Tiga Kajari Di ganti Usai Pemeriksaan
Dari total 31 pejabat yang bergeser, tiga di antaranya di ganti setelah menjalani pemeriksaan internal oleh Kejaksaan Agung.
Di Sampang, posisi Kajari kini diisi Mochamad Iqbal. Ia menggantikan Fadilah Helmi yang sebelumnya di amankan Tim Satuan Tugas Khusus (Satgasus) Kejagung.
Sementara itu di Magetan, Sabrul Iman di percaya memimpin menggantikan Dezi Septiapermana. Sabrul sebelumnya menjabat sebagai Kajari Bangka Selatan, sedangkan Dezi di bawa ke Jakarta untuk kepentingan klarifikasi internal.
Pergantian juga terjadi di Padang Lawas. Jabatan tersebut kini di emban Hasbi Kurniawan setelah Soemarlin Halomoan Ritonga di copot dari posisinya. Soemarlin bersama Kasi Intel Kejari Padang Lawas Ganda Nahot Manalu serta seorang staf tata usaha intelijen, Zul Irfan, sempat di periksa terkait dugaan kutipan Dana Desa.
Langkah ini menjadi bagian dari evaluasi menyeluruh terhadap kinerja dan integritas aparatur di daerah.
Daftar Lengkap 31 Kajari yang Dimutasi
Berikut nama-nama pejabat yang masuk dalam daftar rotasi:
Sabrul Iman – Kajari Magetan
Irwan Ganda Saputra – Kajari Sigi
Yustina Engelin Kalangit – Kajari Kuningan
Mochamad Iqbal – Kajari Sampang
Wahyudi Eko Husodo – Kajari Kabupaten Tangerang
Jemmy Novian Tirayudi – Kajari Kabupaten Tasikmalaya
Ayu Agung – Kajari Garut
Haedah – Kajari Samarinda
Reopan Saragih – Kajari Berau
Tutuko Wahyu Minulyo – Kajari Kutai Timur
Firdaus – Kajari Rokan Hilir
Tri Anggoro Mukti – Kajari Surabaya
Mirza Erwinsyah – Kajari Gianyar
Muchammad Arifin – Kajari Kolaka Utara
R. Hari Wibowo – Kajari Pati
Arief Syafriyanto – Kajari Ogan Ilir
Komaidi – Kajari Kota Madiun
Erik Meza Nusantara – Kajari Salatiga
Muhammad Irwan – Kajari Batanghari
Teguh Dwicahyono – Kajari Sukamara
Sapta Putra – Kajari Deli Serdang
Dennie Sagita – Kajari Ogan Komering Ulu Timur
Rolando Ritonga – Kajari Tulang Bawang
Aria Rosyid – Kajari Klaten
Asep Kurniawan Cakraputra – Kajari Bangka Selatan
Yenita Sari – Kajari Jember
Didik Sudarmadi – Kajari Tulang Bawang Barat
Hasbi Kurniawan – Kajari Padang Lawas
Wahyu Hidayatullah – Kajari Lampung Barat
Wisno Martupo Nur Muhamad – Kajari Aceh Besar
Idham Kholid – Kajari Muko-Muko
Rotasi besar ini memperlihatkan upaya konsolidasi internal Kejaksaan Agung di bawah kepemimpinan ST Burhanuddin. Dalam beberapa tahun terakhir, institusi tersebut memang menaruh perhatian pada penguatan pengawasan internal dan penegakan disiplin aparatur.
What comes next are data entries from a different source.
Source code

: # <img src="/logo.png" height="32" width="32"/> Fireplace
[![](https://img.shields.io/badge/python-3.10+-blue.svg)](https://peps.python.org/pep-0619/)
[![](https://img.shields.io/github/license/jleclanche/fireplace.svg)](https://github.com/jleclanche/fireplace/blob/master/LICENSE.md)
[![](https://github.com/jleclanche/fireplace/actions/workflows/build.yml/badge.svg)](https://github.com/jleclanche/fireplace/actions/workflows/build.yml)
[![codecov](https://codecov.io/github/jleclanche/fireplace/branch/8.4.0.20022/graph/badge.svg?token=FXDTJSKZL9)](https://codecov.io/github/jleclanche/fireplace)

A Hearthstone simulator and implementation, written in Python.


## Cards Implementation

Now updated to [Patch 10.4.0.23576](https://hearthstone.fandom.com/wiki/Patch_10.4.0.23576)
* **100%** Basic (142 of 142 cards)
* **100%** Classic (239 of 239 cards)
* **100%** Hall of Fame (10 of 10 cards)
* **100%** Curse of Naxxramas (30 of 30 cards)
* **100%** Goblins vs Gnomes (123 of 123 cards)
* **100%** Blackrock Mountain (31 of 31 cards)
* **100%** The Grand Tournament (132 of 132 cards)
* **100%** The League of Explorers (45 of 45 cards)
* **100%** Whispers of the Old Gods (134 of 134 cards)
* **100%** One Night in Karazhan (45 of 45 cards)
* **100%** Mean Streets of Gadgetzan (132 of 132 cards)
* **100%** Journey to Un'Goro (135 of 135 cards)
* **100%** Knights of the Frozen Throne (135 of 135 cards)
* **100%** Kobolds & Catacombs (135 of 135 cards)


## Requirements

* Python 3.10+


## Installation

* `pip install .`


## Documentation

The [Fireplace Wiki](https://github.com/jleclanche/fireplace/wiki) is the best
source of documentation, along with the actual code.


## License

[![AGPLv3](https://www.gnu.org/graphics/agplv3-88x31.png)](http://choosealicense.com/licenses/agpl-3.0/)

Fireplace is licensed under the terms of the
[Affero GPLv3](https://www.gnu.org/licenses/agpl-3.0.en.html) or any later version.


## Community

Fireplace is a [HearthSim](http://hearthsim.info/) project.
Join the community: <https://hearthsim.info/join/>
Mutasi di lingkungan kejaksaan lazim di lakukan sebagai bagian dari penyegaran organisasi. Namun ketika di sertai pemeriksaan internal, publik tentu menaruh perhatian lebih besar. Transparansi proses dan konsistensi penegakan aturan menjadi kunci menjaga kepercayaan masyarakat terhadap lembaga penegak hukum.
Dengan keputusan terbaru ini, Kejaksaan Agung mengirim pesan bahwa evaluasi jabatan tidak semata administratif, melainkan juga menyentuh aspek integritas dan akuntabilitas.(Tim)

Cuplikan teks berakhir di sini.